I emailed the community that, in accordance with the law, they must post meeting notes and when meetings are and how to access zoom in a public location so all can access them. No one does this for the next HOA meeting. I am not informed of the next meeting or given the zoom link by Guy, the organizer or  the process team.

October 2021

At the plenary meeting (a neighbor sends me the zoom link) Guy is controlling zoom and can kick me out if he chooses. The organizer threatens to enforce this and allow Guy to kick me out if my camera isn’t on. She says she doesn’t want to have to enforce my camera being off. She says schools do that and she doesn’t want to. She requests I be kind and caring of others and turn my camera on. The facilitator says I need to explain to the whole group why my camera is off as it’s inconsiderate. I don’t respond. Another member expresses the anxiety she’s feeling from hearing these words. Another member, at a later point says she wants to pursue a grievance policy since the word “harassment” has been used. Another says she’ll send an email with the CC&Rs they found.

October 2021

The CC&Rs are finally sent to me and include rules Nina and Guy and  the HOA have broken (see above in this report), like requiring a member to meet face to face when there’s a conflict resolution needed, then getting mediation that they both pay for equally.  Nina and Guy refused to do that, then escalated aggressions and violations towards me, then had the HOA president tell me I had to participate in a process to get them funding to do a mediation with me. After multiple people with HOA titles (president, Vice President) and power started participating and asking for inappropriate things that go against the CC&Rs I said I won’t participate in this process for  Nina and Guy to be funded. Now I see the CC&Rs supported that when I originally asked for it (see 14.9 “Dispute Resolution” in CC&Rs). The HOA is also required to follow up on harassment and did not do that when I asked for help because I was being harassed. The HOA should stop bullying and stop anyone making illegal threats to kick me or anyone else out of meetings for not having a camera. It hasn’t. This violates multiple rights including my right to “quiet enjoyment” of my property.

October 2021

A community member and HOA member, shares that Guy and NIna admitted to her that Guy had videotaped my children while hiding in their upstairs room behind a shade and that she told them it was “creepy” which they argued against.

November 2021

3 days notice for the process team meeting was not given by the process team which includes Guy.

November 2021

The process team request all cameras be on for the next HOA meeting.

November 2021

No zoom info is sent to me before the HOA meeting by Guy. I request it, it is given to me by someone else after the meeting starts.Guy (who set it up) does not include a call in info. Half an hour after the meeting start time someone changes the settings to allow calls and sends a call in number so I can access the meeting. I missed 30 mins of the meeting due to him shutting off call in options.

December 2021

A doodle poll is sent out to set up HOA meeting times for 2022, it is not sent to me. I email the community to post business information and meetings in a public place that all can access. Some  email  the cohousing thread that everyone is required to be on the email list if they want information.

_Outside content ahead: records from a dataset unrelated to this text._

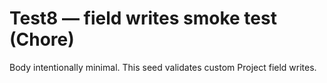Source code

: <!--
title: Test8 — field writes smoke test (Chore)
labels: ["test","chore","phase:phase-0"]
assignees: ["mfortin014"]
uid: test8-field-writes
type: Runbook
status: Accepted
priority: P0
target: mvp-0.7.0
area: ci
doc: docs/policy/seed_schema.md
pr: https://github.com/mfortin014/mvp_menu_optimizer/pull/1
-->

# Test8 — field writes smoke test (Chore)

Body intentionally minimal. This seed validates custom Project field writes.
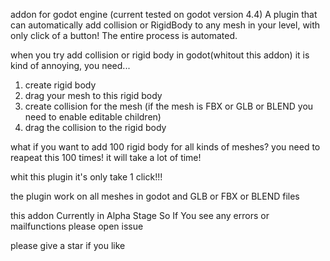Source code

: addon for godot engine (current tested on godot version 4.4) 
A plugin that can automatically add collision or RigidBody to any mesh in your level,
with only click of a button! The entire process is automated. 



when you try add collision or rigid body in godot(whitout this addon) it is kind of annoying, you need...
1. create rigid body
2. drag your mesh to this rigid body
3. create collision for the mesh (if the mesh is FBX or GLB or BLEND you need to enable editable children)
4. drag the collision to the rigid body


what if you want to add 100 rigid body for all kinds of meshes? you need to reapeat this 100 times!
it will take a lot of time!


whit this plugin it's only take 1 click!!!



the plugin work on all meshes in godot and  GLB or FBX or BLEND files


this addon Currently in Alpha Stage So If You see any errors or mailfunctions please open issue

please give a star if you like

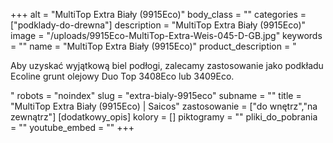 +++
alt = "MultiTop Extra Biały (9915Eco)"
body_class = ""
categories = ["podklady-do-drewna"]
description = "MultiTop Extra Biały (9915Eco)"
image = "/uploads/9915Eco-MultiTop-Extra-Weis-045-D-GB.jpg"
keywords = ""
name = "MultiTop Extra Biały (9915Eco)"
product_description = "<p>Aby uzyskać wyjątkową biel podłogi, zalecamy zastosowanie jako podkładu Ecoline grunt olejowy Duo Top 3408Eco lub 3409Eco.</p>"
robots = "noindex"
slug = "extra-bialy-9915eco"
subname = ""
title = "MultiTop Extra Biały (9915Eco) | Saicos"
zastosowanie = ["do wnętrz","na zewnątrz"]
[dodatkowy_opis]
kolory = []
piktogramy = ""
pliki_do_pobrania = ""
youtube_embed = ""
+++
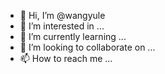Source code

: - 👋 Hi, I’m @wangyule
- 👀 I’m interested in ...
- 🌱 I’m currently learning ...
- 💞️ I’m looking to collaborate on ...
- 📫 How to reach me ...

<!---
wangyule/wangyule is a ✨ special ✨ repository because its `README.md` (this file) appears on your GitHub profile.
You can click the Preview link to take a look at your changes.
--->
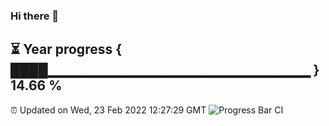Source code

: ### Hi there 👋
⏳ Year progress { ████▁▁▁▁▁▁▁▁▁▁▁▁▁▁▁▁▁▁▁▁▁▁▁▁▁▁ } 14.66 %
---
⏰ Updated on Wed, 23 Feb 2022 12:27:29 GMT
![Progress Bar CI](https://github.com/liununu/liununu/workflows/Progress%20Bar%20CI/badge.svg)
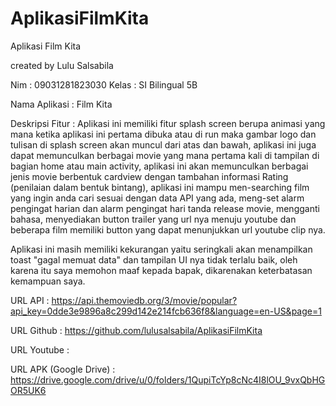 # AplikasiFilmKita
Aplikasi Film Kita

created by Lulu Salsabila

Nim : 09031281823030
Kelas : SI Bilingual 5B

Nama Aplikasi : Film Kita

Deskripsi Fitur :
Aplikasi ini memiliki fitur splash screen berupa animasi yang mana 
ketika aplikasi ini pertama dibuka atau di run maka gambar logo dan tulisan di splash screen akan muncul dari atas dan bawah, 
aplikasi ini juga dapat memunculkan berbagai movie yang mana pertama kali di tampilan di bagian home atau main activity, 
aplikasi ini akan memunculkan berbagai jenis movie berbentuk cardview dengan tambahan informasi Rating (penilaian dalam bentuk bintang), 
aplikasi ini mampu men-searching film yang ingin anda cari sesuai dengan data API yang ada, 
meng-set alarm pengingat harian dan alarm pengingat hari tanda release movie, 
mengganti bahasa, menyediakan button trailer yang url nya menuju youtube dan beberapa film memiliki button yang dapat menunjukkan url youtube clip nya. 

Aplikasi ini masih memiliki kekurangan yaitu seringkali akan menampilkan toast "gagal memuat data" 
dan tampilan UI nya tidak terlalu baik, oleh karena itu saya memohon maaf kepada bapak, dikarenakan keterbatasan kemampuan saya.

URL API : https://api.themoviedb.org/3/movie/popular?api_key=0dde3e9896a8c299d142e214fcb636f8&language=en-US&page=1

URL Github : https://github.com/lulusalsabila/AplikasiFilmKita

URL Youtube : 

URL APK (Google Drive) : https://drive.google.com/drive/u/0/folders/1QupiTcYp8cNc4I8lOU_9vxQbHGOR5UK6

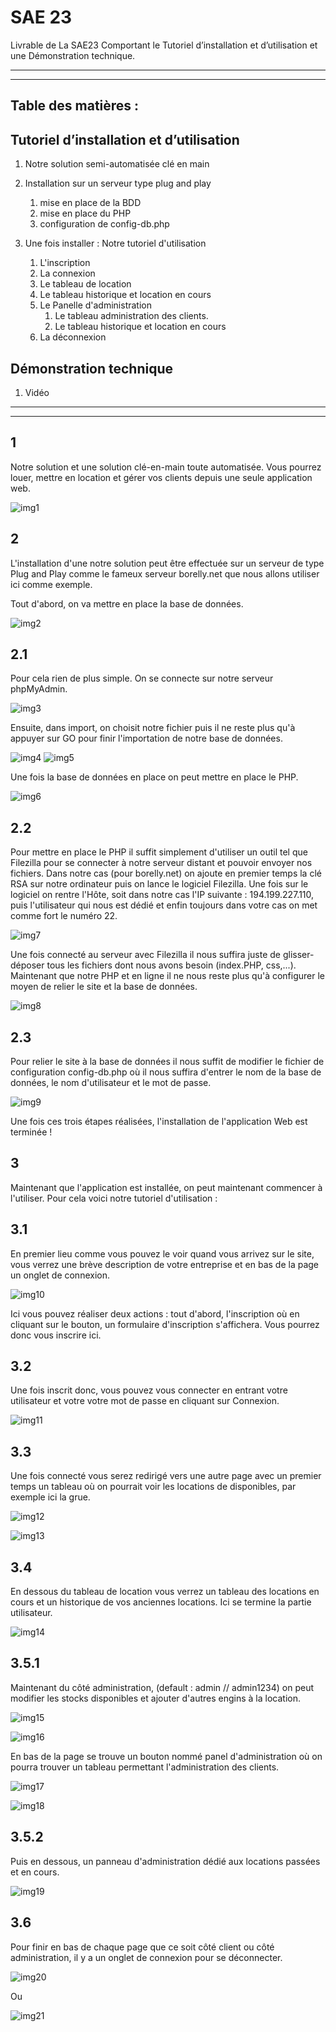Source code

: # SAE 23

Livrable de La SAE23 Comportant le Tutoriel d’installation et d’utilisation et une Démonstration technique.

-------
-------

## Table des matières :

## Tutoriel d’installation et d’utilisation

1. Notre solution semi-automatisée clé en main
2. Installation sur un serveur type plug and play
   1. mise en place de la BDD
   2. mise en place du PHP
   3. configuration de config-db.php

3. Une fois installer : Notre tutoriel d'utilisation
   1. L'inscription
   2. La connexion
   3. Le tableau de location
   4. Le tableau historique et location en cours
   5. Le Panelle d'administration
      1. Le tableau administration des clients.
      2. Le tableau historique et location en cours
   6. La déconnexion

## Démonstration technique

1. Vidéo

-------
-------

## 1 

Notre solution et une solution clé-en-main toute automatisée. Vous pourrez louer, mettre en location et gérer vos clients depuis une seule application web.

![img1](img/1.png)

## 2 

L'installation d'une notre solution peut être effectuée sur un serveur de type Plug and Play comme le fameux serveur borelly.net que nous allons utiliser ici comme exemple.

Tout d'abord, on va mettre en place la base de données.

![img2](img/2.jpg)

## 2.1

Pour cela rien de plus simple. On se connecte sur notre serveur phpMyAdmin.

![img3](./img/3.png)

Ensuite, dans import, on choisit notre fichier puis il ne reste plus qu'à appuyer sur GO pour finir l'importation de notre base de données.

![img4](img/4.png)
![img5](./img/5.png)

Une fois la base de données en place on peut mettre en place le PHP.

![img6](./img/6.png)
## 2.2

Pour mettre en place le PHP il suffit simplement d'utiliser un outil tel que Filezilla pour se connecter à notre serveur distant et pouvoir envoyer nos fichiers. Dans notre cas (pour borelly.net) on ajoute en premier temps la clé RSA sur notre ordinateur puis on lance le logiciel Filezilla. Une fois sur le logiciel on rentre l'Hôte, soit dans notre cas l'IP suivante : 194.199.227.110, puis l'utilisateur qui nous est dédié et enfin toujours dans votre cas on met comme fort le numéro 22.

![img7](./img/7.png)

Une fois connecté au serveur avec Filezilla il nous suffira juste de glisser-déposer tous les fichiers dont nous avons besoin (index.PHP, css,...). Maintenant que notre PHP et en ligne il ne nous reste plus qu'à configurer le moyen de relier le site et la base de données.

![img8](./img/8.png)

## 2.3

Pour relier le site à la base de données il nous suffit de modifier le fichier de configuration config-db.php où il nous suffira d'entrer
le  nom de la base de données, le nom d'utilisateur et le mot de passe. 

![img9](./img/9.png)

Une fois ces trois étapes réalisées, l'installation de l'application Web est terminée !

## 3 

Maintenant que l'application est installée, on peut maintenant commencer à l'utiliser. Pour cela voici notre tutoriel d'utilisation : 

## 3.1

En premier lieu comme vous pouvez le voir quand vous arrivez sur le site, vous verrez une brève description de votre entreprise et en bas de la page un onglet de connexion. 

![img10](./img/10.png)

Ici vous pouvez réaliser deux actions : tout d'abord, l'inscription où en cliquant sur le bouton, un formulaire d'inscription s'affichera. Vous pourrez donc vous inscrire ici.

## 3.2

Une fois inscrit donc, vous pouvez vous connecter en entrant votre utilisateur et votre votre mot de passe en cliquant sur Connexion.

![img11](./img/11.png)

## 3.3

Une fois connecté vous serez redirigé vers une autre page avec un premier temps un tableau où on pourrait voir les locations de disponibles, par exemple ici la grue.

![img12](./img/12.png)

![img13](./img/13.png)

## 3.4

En dessous du tableau de location vous verrez un tableau des locations en cours et un historique de vos anciennes locations. Ici se termine la partie utilisateur.

![img14](./img/14.png)

## 3.5.1

Maintenant du côté administration, (default : admin // admin1234) on peut modifier les stocks disponibles et ajouter d'autres engins à la location. 

![img15](./img/15.png)

![img16](./img/16.png)

En bas de la page se trouve un bouton nommé panel d'administration où on pourra trouver un tableau permettant l'administration des clients.

![img17](./img/17.png)

![img18](./img/18.png)

## 3.5.2

Puis en dessous, un panneau d'administration dédié aux locations passées et en cours.

![img19](./img/19.png)

## 3.6

Pour finir en bas de chaque page que ce soit côté client ou côté administration, il y a un onglet de connexion pour se déconnecter.

![img20](./img/20.png)

Ou 

![img21](./img/21.png)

I ask to see documentation that shows that and I say that I don’t believe they can require us to be on an email list that is not solely for business but is mostly used for excessive, non-business discussions. It has also been used to bully people (Guy used it to bully me) so I opted to not be on it since the harassment against me was never addressed and email was a tool Guy used against me. One member  says residents are required to have a “reasonable” way of getting information and she thinks the email is reasonable. I tell her I think it is not reasonable to be on an email that allows bullying and harassment of neighbors and excessive non-business discussions. 

December 2021

The HOA meetings for 2022 are scheduled by the process team and emailed to the community without ever sending me the requested poll or getting my input.

December 2021

I asked the process team again for the scheduling poll and am finally sent it via email. I ask if the process team will be redoing the schedule and if input is being considered or just being sent to me for information. I am told multiple people were not checked in about scheduling and multiple requests were not reflected in the poll from the process team.

December 2021

I moved out due to the bullying and negligence.

January 2022

No one posted or emailed me the link to the plenary meeting on Jan 8, 2022. I could not attend without the link.

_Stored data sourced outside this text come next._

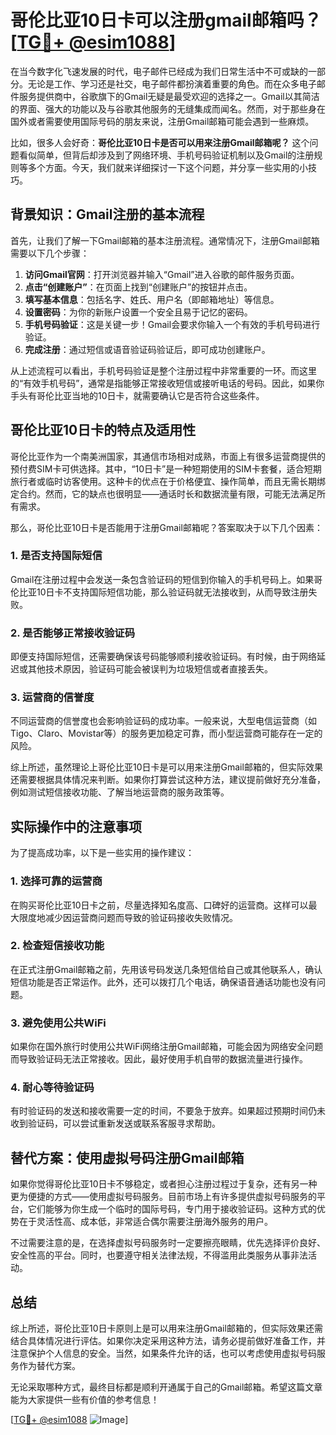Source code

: # 哥伦比亚10日卡可以注册gmail邮箱吗？[[TG💪+ @esim1088](https://t.me/s/esim1088)]

在当今数字化飞速发展的时代，电子邮件已经成为我们日常生活中不可或缺的一部分。无论是工作、学习还是社交，电子邮件都扮演着重要的角色。而在众多电子邮件服务提供商中，谷歌旗下的Gmail无疑是最受欢迎的选择之一。Gmail以其简洁的界面、强大的功能以及与谷歌其他服务的无缝集成而闻名。然而，对于那些身在国外或者需要使用国际号码的朋友来说，注册Gmail邮箱可能会遇到一些麻烦。

比如，很多人会好奇：**哥伦比亚10日卡是否可以用来注册Gmail邮箱呢？** 这个问题看似简单，但背后却涉及到了网络环境、手机号码验证机制以及Gmail的注册规则等多个方面。今天，我们就来详细探讨一下这个问题，并分享一些实用的小技巧。

## 背景知识：Gmail注册的基本流程

首先，让我们了解一下Gmail邮箱的基本注册流程。通常情况下，注册Gmail邮箱需要以下几个步骤：

1. **访问Gmail官网**：打开浏览器并输入“Gmail”进入谷歌的邮件服务页面。
2. **点击“创建账户”**：在页面上找到“创建账户”的按钮并点击。
3. **填写基本信息**：包括名字、姓氏、用户名（即邮箱地址）等信息。
4. **设置密码**：为你的新账户设置一个安全且易于记忆的密码。
5. **手机号码验证**：这是关键一步！Gmail会要求你输入一个有效的手机号码进行验证。
6. **完成注册**：通过短信或语音验证码验证后，即可成功创建账户。

从上述流程可以看出，手机号码验证是整个注册过程中非常重要的一环。而这里的“有效手机号码”，通常是指能够正常接收短信或接听电话的号码。因此，如果你手头有哥伦比亚当地的10日卡，就需要确认它是否符合这些条件。

## 哥伦比亚10日卡的特点及适用性

哥伦比亚作为一个南美洲国家，其通信市场相对成熟，市面上有很多运营商提供的预付费SIM卡可供选择。其中，“10日卡”是一种短期使用的SIM卡套餐，适合短期旅行者或临时访客使用。这种卡的优点在于价格便宜、操作简单，而且无需长期绑定合约。然而，它的缺点也很明显——通话时长和数据流量有限，可能无法满足所有需求。

那么，哥伦比亚10日卡是否能用于注册Gmail邮箱呢？答案取决于以下几个因素：

### 1. **是否支持国际短信**
   Gmail在注册过程中会发送一条包含验证码的短信到你输入的手机号码上。如果哥伦比亚10日卡不支持国际短信功能，那么验证码就无法接收到，从而导致注册失败。

### 2. **是否能够正常接收验证码**
   即便支持国际短信，还需要确保该号码能够顺利接收验证码。有时候，由于网络延迟或其他技术原因，验证码可能会被误判为垃圾短信或者直接丢失。

### 3. **运营商的信誉度**
   不同运营商的信誉度也会影响验证码的成功率。一般来说，大型电信运营商（如Tigo、Claro、Movistar等）的服务更加稳定可靠，而小型运营商可能存在一定的风险。

综上所述，虽然理论上哥伦比亚10日卡是可以用来注册Gmail邮箱的，但实际效果还需要根据具体情况来判断。如果你打算尝试这种方法，建议提前做好充分准备，例如测试短信接收功能、了解当地运营商的服务政策等。

## 实际操作中的注意事项

为了提高成功率，以下是一些实用的操作建议：

### 1. **选择可靠的运营商**
   在购买哥伦比亚10日卡之前，尽量选择知名度高、口碑好的运营商。这样可以最大限度地减少因运营商问题而导致的验证码接收失败情况。

### 2. **检查短信接收功能**
   在正式注册Gmail邮箱之前，先用该号码发送几条短信给自己或其他联系人，确认短信功能是否正常运作。此外，还可以拨打几个电话，确保语音通话功能也没有问题。

### 3. **避免使用公共WiFi**
   如果你在国外旅行时使用公共WiFi网络注册Gmail邮箱，可能会因为网络安全问题而导致验证码无法正常接收。因此，最好使用手机自带的数据流量进行操作。

### 4. **耐心等待验证码**
   有时验证码的发送和接收需要一定的时间，不要急于放弃。如果超过预期时间仍未收到验证码，可以尝试重新发送或联系客服寻求帮助。

## 替代方案：使用虚拟号码注册Gmail邮箱

如果你觉得哥伦比亚10日卡不够稳定，或者担心注册过程过于复杂，还有另一种更为便捷的方式——使用虚拟号码服务。目前市场上有许多提供虚拟号码服务的平台，它们能够为你生成一个临时的国际号码，专门用于接收验证码。这种方式的优势在于灵活性高、成本低，非常适合偶尔需要注册海外服务的用户。

不过需要注意的是，在选择虚拟号码服务时一定要擦亮眼睛，优先选择评价良好、安全性高的平台。同时，也要遵守相关法律法规，不得滥用此类服务从事非法活动。

## 总结

综上所述，哥伦比亚10日卡原则上是可以用来注册Gmail邮箱的，但实际效果还需结合具体情况进行评估。如果你决定采用这种方法，请务必提前做好准备工作，并注意保护个人信息的安全。当然，如果条件允许的话，也可以考虑使用虚拟号码服务作为替代方案。

无论采取哪种方式，最终目标都是顺利开通属于自己的Gmail邮箱。希望这篇文章能为大家提供一些有价值的参考信息！

[[TG💪+ @esim1088](https://t.me/s/esim1088) ![Image](https://i.postimg.cc/4NQfJmqS/Snipaste-2025-05-13-00-14-12.png)]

I sold my house recently and this was my last email to the community:

I am filing a detailed police report and timeline in regards to the harassment I was a target of for over two years at This Cohousing Community. If anyone wants to read it let me know and we can make an appointment (I will not be giving out copies, you can read mine). It includes the main perpetrator as well as others who enabled, joined in, threatened to enforce illegal action or had me participate in “policies” that added to the perpetrator’s harm (for example, membership and the HOA board having me participate in a painful, time consuming community procedure that was purely to get the perpetrator funding from the community which directly goes against the community’s CC&Rs that state that each party must pay for themselves in a professional mediation). It also includes those who interrupted and/or spoke up. I have a lot of gratitude for those who supported safety and who spoke up despite being scared. I am sad more people did not speak out and that my family living there became so unsafe I had to leave. Every time I was targeted in public it was one of your children’s actions I got accused of. Not one incident was due to my actions or my children’s actions. Yet not one parent stepped up to the perpetrator. This Cohousing Community is legally responsible for keeping people safe in their homes and shared front yards and investigating harassment claims (my report includes all the laws and I have emailed them previously so every current member is aware of this). I hope no one has to go through what I went through. I hope women and children outside are protected, not targeted and harassed. Unfortunately I am not the first single woman to be targeted here. Multiple professionals I spoke to recommended suing but if one doesn’t want to take that route (and at this time I don’t want to do that) they recommend making police reports so that future victims can be protected since the HOA is not taking the protective steps they are legally required to. You can also get a restraining order which I should have done early on.

Bye!

About CJ

I was a Spanish teacher for 5 years in the Public School system in 3 different states. I homeschooled and taught at a democratic free school. I heard about cohousing in 2010 and wanted to move in right away. I met a group building one in 2018 and got to move in the summer of 2019. It only took a year to want out.
This entry was posted in bad behavior and bullies of any age, control and decision making in cohousing, diversity and cohousing, group think and cults, marriage and cohousing, moving in and out of cohousing, parenting, privacy, psychopathy, narcissicism, and personality disorders in cohousing, Uncategorized. Bookmark the permalink.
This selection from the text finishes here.